To me the most maddening aspect of being Aspy is the "not knowing" that comes with social interaction and place, by which I mean having such tremendous difficulty being able to discern whether what I am feeling/interpreting derives from actuality versus "faulty instrumentation."

I was just on the phone with my wife after literally hours of trying to get through to her all day long---I'm away from home at the moment working at a remote site in Alaska; she's back home in town at work at the local hospital---not on the phone with her 2 full minutes when the guy she's working with just starts talking to her about shipping frozen fish back home to Texas...on and on and on....I finally just said "Apparently he can't see the phone in your hand or else what he's saying is more important than I am right now!" and hung up on her.

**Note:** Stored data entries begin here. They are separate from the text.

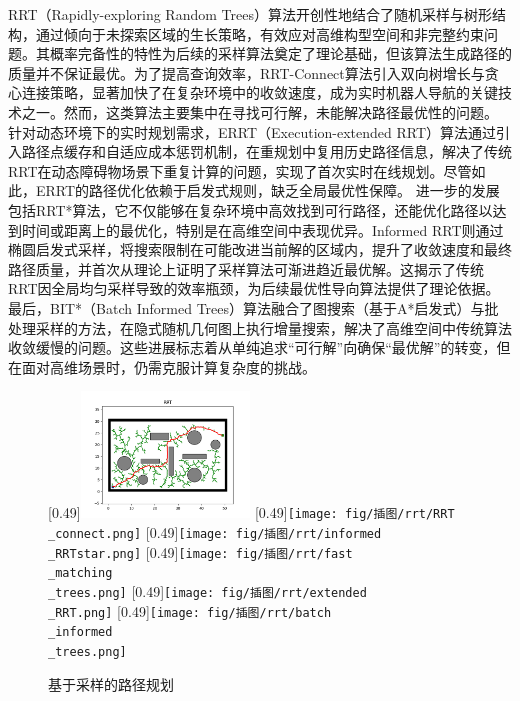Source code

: \documentclass[master,academic]{ysuthesis} %
\begin{document}
		RRT（Rapidly-exploring Random Trees）算法\cite{lavalle1998rapidly}开创性地结合了随机采样与树形结构，通过倾向于未探索区域的生长策略，有效应对高维构型空间和非完整约束问题。其概率完备性的特性为后续的采样算法奠定了理论基础，但该算法生成路径的质量并不保证最优。为了提高查询效率，RRT-Connect算法\cite{kuffner2000rrt}引入双向树增长与贪心连接策略，显著加快了在复杂环境中的收敛速度，成为实时机器人导航的关键技术之一。然而，这类算法主要集中在寻找可行解，未能解决路径最优性的问题。
		针对动态环境下的实时规划需求，ERRT（Execution-extended RRT）算法\cite{bruce2002real}通过引入路径点缓存和自适应成本惩罚机制，在重规划中复用历史路径信息，解决了传统RRT在动态障碍物场景下重复计算的问题，实现了首次实时在线规划。尽管如此，ERRT的路径优化依赖于启发式规则，缺乏全局最优性保障。
		进一步的发展包括RRT*算法\cite{karaman2011sampling}，它不仅能够在复杂环境中高效找到可行路径，还能优化路径以达到时间或距离上的最优化，特别是在高维空间中表现优异。Informed RRT\cite{6942976}则通过椭圆启发式采样，将搜索限制在可能改进当前解的区域内，提升了收敛速度和最终路径质量，并首次从理论上证明了采样算法可渐进趋近最优解。这揭示了传统RRT因全局均匀采样导致的效率瓶颈，为后续最优性导向算法提供了理论依据。
		最后，BIT*（Batch Informed Trees）算法\cite{7139620}融合了图搜索（基于A*启发式）与批处理采样的方法，在隐式随机几何图上执行增量搜索，解决了高维空间中传统算法收敛缓慢的问题。这些进展标志着从单纯追求“可行解”向确保“最优解”的转变，但在面对高维场景时，仍需克服计算复杂度的挑战。
		\begin{figure}[!ht]
			\centering
			[0.49\textwidth]{\includegraphics[width=0.4\textwidth]{fig/插图/rrt/RRT.png}}
			[0.49\textwidth]{\texttt{[image: fig/插图/rrt/RRT\\\_connect.png]}}
			[0.49\textwidth]{\texttt{[image: fig/插图/rrt/informed\\\_RRTstar.png]}}
			[0.49\textwidth]{\texttt{[image: fig/插图/rrt/fast\\\_matching\\\_trees.png]}}
			[0.49\textwidth]{\texttt{[image: fig/插图/rrt/extended\\\_RRT.png]}}
			[0.49\textwidth]{\texttt{[image: fig/插图/rrt/batch\\\_informed\\\_trees.png]}}
			\caption{基于采样的路径规划}
			\label{fig:基于采样的路径规划}
		\end{figure}
\end{document}
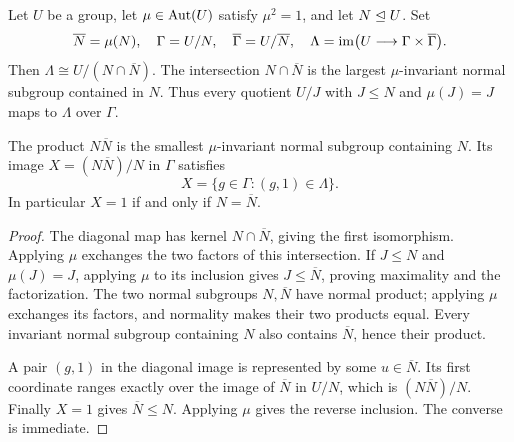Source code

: \begin{theorem}\label{thm:mirror}
Let $U$ be a group, let $\mu\in\Aut(U)$ satisfy $\mu^2=1$, and let $N\normal U$. Set
\[
 \overline N=\mu(N),\quad \Gamma=U/N,\quad
 \overline\Gamma=U/\overline N,\quad
 \Lambda=\im\bigl(U\longrightarrow\Gamma\times\overline\Gamma\bigr).
\]
Then $\Lambda\cong U/(N\cap\overline N)$. The intersection $N\cap\overline N$ is the largest $\mu$-invariant normal subgroup contained in $N$. Thus every quotient $U/J$ with $J\leq N$ and $\mu(J)=J$ maps to $\Lambda$ over $\Gamma$.

The product $N\overline N$ is the smallest $\mu$-invariant normal subgroup containing $N$. Its image $X=(N\overline N)/N$ in $\Gamma$ satisfies
\begin{equation}\label{eq:chiralitykernel}
                X=\{g\in\Gamma:(g,1)\in\Lambda\}.
\end{equation}
In particular $X=1$ if and only if $N=\overline N$.
\end{theorem}
\begin{proof}
The diagonal map has kernel $N\cap\overline N$, giving the first isomorphism. Applying $\mu$ exchanges the two factors of this intersection. If $J\leq N$ and $\mu(J)=J$, applying $\mu$ to its inclusion gives $J\leq\overline N$, proving maximality and the factorization. The two normal subgroups $N,\overline N$ have normal product; applying $\mu$ exchanges its factors, and normality makes their two products equal. Every invariant normal subgroup containing $N$ also contains $\overline N$, hence their product.

A pair $(g,1)$ in the diagonal image is represented by some $u\in\overline N$. Its first coordinate ranges exactly over the image of $\overline N$ in $U/N$, which is $(N\overline N)/N$. Finally $X=1$ gives $\overline N\leq N$. Applying $\mu$ gives the reverse inclusion. The converse is immediate.
\end{proof}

This kind of thing has been going on for my entire life, but I've been particularly sensitive to it over the last several years (we've been married for almost 25 years)...and the thing is, I just cannot frikking "tell" whether it's just me and my Aspy tendency to overly expect attention to/from people when I'm talking to them, or whether I just don't "get" that it's really not rude to start talking to other people as if they aren't already talking to someone else, whether it be on the phone or in person. Happens a lot...though most often with my wife...but maybe that's because she's the person I'd be talking to the most anyhow just by default.

Aaarrrggggghhhhhhh :evil:

See what I'm getting at? I can't tell whether I'm over-reacting towards her, towards the person doing the interrupting, or whether it's something else. I don't start talking to other people when they are clearly talking with someone else at the moment....nor do I pay any attention at all to other people, even my kids, when they charge in and start talking to me when I'm clearly talking to someone else (unless it's warranted, of course, like "The house is on fire!).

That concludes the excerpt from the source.